:: Assigned task ::
Exact transcript, pictures excluded: write out every record below.

:: Dataset records ::
• • • • • • •

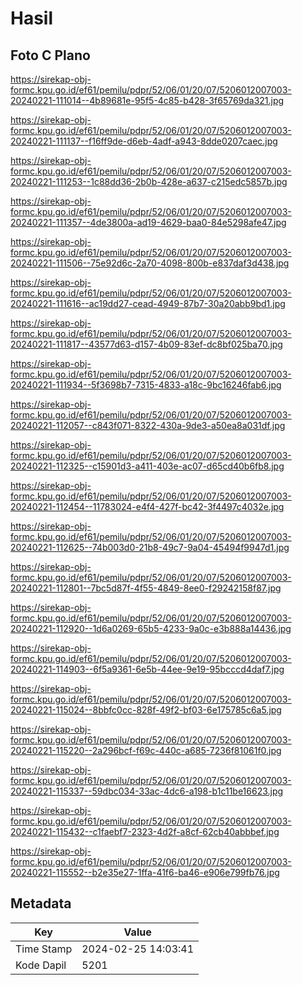 # Hasil

## Foto C Plano

https://sirekap-obj-formc.kpu.go.id/ef61/pemilu/pdpr/52/06/01/20/07/5206012007003-20240221-111014--4b89681e-95f5-4c85-b428-3f65769da321.jpg

https://sirekap-obj-formc.kpu.go.id/ef61/pemilu/pdpr/52/06/01/20/07/5206012007003-20240221-111137--f16ff9de-d6eb-4adf-a943-8dde0207caec.jpg

https://sirekap-obj-formc.kpu.go.id/ef61/pemilu/pdpr/52/06/01/20/07/5206012007003-20240221-111253--1c88dd36-2b0b-428e-a637-c215edc5857b.jpg

https://sirekap-obj-formc.kpu.go.id/ef61/pemilu/pdpr/52/06/01/20/07/5206012007003-20240221-111357--4de3800a-ad19-4629-baa0-84e5298afe47.jpg

https://sirekap-obj-formc.kpu.go.id/ef61/pemilu/pdpr/52/06/01/20/07/5206012007003-20240221-111506--75e92d6c-2a70-4098-800b-e837daf3d438.jpg

https://sirekap-obj-formc.kpu.go.id/ef61/pemilu/pdpr/52/06/01/20/07/5206012007003-20240221-111616--ac19dd27-cead-4949-87b7-30a20abb9bd1.jpg

https://sirekap-obj-formc.kpu.go.id/ef61/pemilu/pdpr/52/06/01/20/07/5206012007003-20240221-111817--43577d63-d157-4b09-83ef-dc8bf025ba70.jpg

https://sirekap-obj-formc.kpu.go.id/ef61/pemilu/pdpr/52/06/01/20/07/5206012007003-20240221-111934--5f3698b7-7315-4833-a18c-9bc16246fab6.jpg

https://sirekap-obj-formc.kpu.go.id/ef61/pemilu/pdpr/52/06/01/20/07/5206012007003-20240221-112057--c843f071-8322-430a-9de3-a50ea8a031df.jpg

https://sirekap-obj-formc.kpu.go.id/ef61/pemilu/pdpr/52/06/01/20/07/5206012007003-20240221-112325--c15901d3-a411-403e-ac07-d65cd40b6fb8.jpg

https://sirekap-obj-formc.kpu.go.id/ef61/pemilu/pdpr/52/06/01/20/07/5206012007003-20240221-112454--11783024-e4f4-427f-bc42-3f4497c4032e.jpg

https://sirekap-obj-formc.kpu.go.id/ef61/pemilu/pdpr/52/06/01/20/07/5206012007003-20240221-112625--74b003d0-21b8-49c7-9a04-45494f9947d1.jpg

https://sirekap-obj-formc.kpu.go.id/ef61/pemilu/pdpr/52/06/01/20/07/5206012007003-20240221-112801--7bc5d87f-4f55-4849-8ee0-f29242158f87.jpg

https://sirekap-obj-formc.kpu.go.id/ef61/pemilu/pdpr/52/06/01/20/07/5206012007003-20240221-112920--1d6a0269-65b5-4233-9a0c-e3b888a14436.jpg

https://sirekap-obj-formc.kpu.go.id/ef61/pemilu/pdpr/52/06/01/20/07/5206012007003-20240221-114903--6f5a9361-6e5b-44ee-9e19-95bcccd4daf7.jpg

https://sirekap-obj-formc.kpu.go.id/ef61/pemilu/pdpr/52/06/01/20/07/5206012007003-20240221-115024--8bbfc0cc-828f-49f2-bf03-6e175785c6a5.jpg

https://sirekap-obj-formc.kpu.go.id/ef61/pemilu/pdpr/52/06/01/20/07/5206012007003-20240221-115220--2a296bcf-f69c-440c-a685-7236f81061f0.jpg

https://sirekap-obj-formc.kpu.go.id/ef61/pemilu/pdpr/52/06/01/20/07/5206012007003-20240221-115337--59dbc034-33ac-4dc6-a198-b1c11be16623.jpg

https://sirekap-obj-formc.kpu.go.id/ef61/pemilu/pdpr/52/06/01/20/07/5206012007003-20240221-115432--c1faebf7-2323-4d2f-a8cf-62cb40abbbef.jpg

https://sirekap-obj-formc.kpu.go.id/ef61/pemilu/pdpr/52/06/01/20/07/5206012007003-20240221-115552--b2e35e27-1ffa-41f6-ba46-e906e799fb76.jpg


## Metadata

| Key        | Value               |
| ---------- | ------------------- |
| Time Stamp | 2024-02-25 14:03:41 |
| Kode Dapil | 5201                |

• • • • • • •

:: Response to the exercise ::
 # Hasil

## Foto C Plano

https://sirekap-obj-formc.kpu.go.id/ef61/pemilu/pdpr/52/06/01/20/07/5206012007003-20240221-111014--4b89681e-95f5-4c85-b428-3f65769da321.jpg

https://sirekap-obj-formc.kpu.go.id/ef61/pemilu/pdpr/52/06/01/20/07/5206012007003-20240221-111137--f16ff9de-d6eb-4adf-a943-8dde0207caec.jpg

https://sirekap-obj-formc.kpu.go.id/ef61/pemilu/pdpr/52/06/01/20/07/5206012007003-20240221-111253--1c88dd36-2b0b-428e-a637-c215edc5857b.jpg

https://sirekap-obj-formc.kpu.go.id/ef61/pemilu/pdpr/52/06/01/20/07/5206012007003-20240221-111357--4de3800a-ad19-4629-baa0-84e5298afe47.jpg

https://sirekap-obj-formc.kpu.go.id/ef61/pemilu/pdpr/52/06/01/20/07/5206012007003-20240221-111506--75e92d6c-2a70-4098-800b-e837daf3d438.jpg

https://sirekap-obj-formc.kpu.go.id/ef61/pemilu/pdpr/52/06/01/20/07/5206012007003-20240221-111616--ac19dd27-cead-4949-87b7-30a20abb9bd1.jpg

https://sirekap-obj-formc.kpu.go.id/ef61/pemilu/pdpr/52/06/01/20/07/5206012007003-20240221-111817--43577d63-d157-4b09-83ef-dc8bf025ba70.jpg

https://sirekap-obj-formc.kpu.go.id/ef61/pemilu/pdpr/52/06/01/20/07/5206012007003-20240221-111934--5f3698b7-7315-4833-a18c-9bc16246fab6.jpg

https://sirekap-obj-formc.kpu.go.id/ef61/pemilu/pdpr/52/06/01/20/07/5206012007003-20240221-112057--c843f071-8322-430a-9de3-a50ea8a031df.jpg

https://sirekap-obj-formc.kpu.go.id/ef61/pemilu/pdpr/52/06/01/20/07/5206012007003-20240221-112325--c15901d3-a411-403e-ac07-d65cd40b6fb8.jpg

https://sirekap-obj-formc.kpu.go.id/ef61/pemilu/pdpr/52/06/01/20/07/5206012007003-20240221-112454--11783024-e4f4-427f-bc42-3f4497c4032e.jpg

https://sirekap-obj-formc.kpu.go.id/ef61/pemilu/pdpr/52/06/01/20/07/5206012007003-20240221-112625--74b003d0-21b8-49c7-9a04-45494f9947d1.jpg

https://sirekap-obj-formc.kpu.go.id/ef61/pemilu/pdpr/52/06/01/20/07/5206012007003-20240221-112801--7bc5d87f-4f55-4849-8ee0-f29242158f87.jpg

https://sirekap-obj-formc.kpu.go.id/ef61/pemilu/pdpr/52/06/01/20/07/5206012007003-20240221-112920--1d6a0269-65b5-4233-9a0c-e3b888a14436.jpg

https://sirekap-obj-formc.kpu.go.id/ef61/pemilu/pdpr/52/06/01/20/07/5206012007003-20240221-114903--6f5a9361-6e5b-44ee-9e19-95bcccd4daf7.jpg

https://sirekap-obj-formc.kpu.go.id/ef61/pemilu/pdpr/52/06/01/20/07/5206012007003-20240221-115024--8bbfc0cc-828f-49f2-bf03-6e175785c6a5.jpg

https://sirekap-obj-formc.kpu.go.id/ef61/pemilu/pdpr/52/06/01/20/07/5206012007003-20240221-115220--2a296bcf-f69c-440c-a685-7236f81061f0.jpg

https://sirekap-obj-formc.kpu.go.id/ef61/pemilu/pdpr/52/06/01/20/07/5206012007003-20240221-115337--59dbc034-33ac-4dc6-a198-b1c11be16623.jpg

https://sirekap-obj-formc.kpu.go.id/ef61/pemilu/pdpr/52/06/01/20/07/5206012007003-20240221-115432--c1faebf7-2323-4d2f-a8cf-62cb40abbbef.jpg

https://sirekap-obj-formc.kpu.go.id/ef61/pemilu/pdpr/52/06/01/20/07/5206012007003-20240221-115552--b2e35e27-1ffa-41f6-ba46-e906e799fb76.jpg


## Metadata

| Key        | Value               |
| ---------- | ------------------- |
| Time Stamp | 2024-02-25 14:03:41 |
| Kode Dapil | 5201                |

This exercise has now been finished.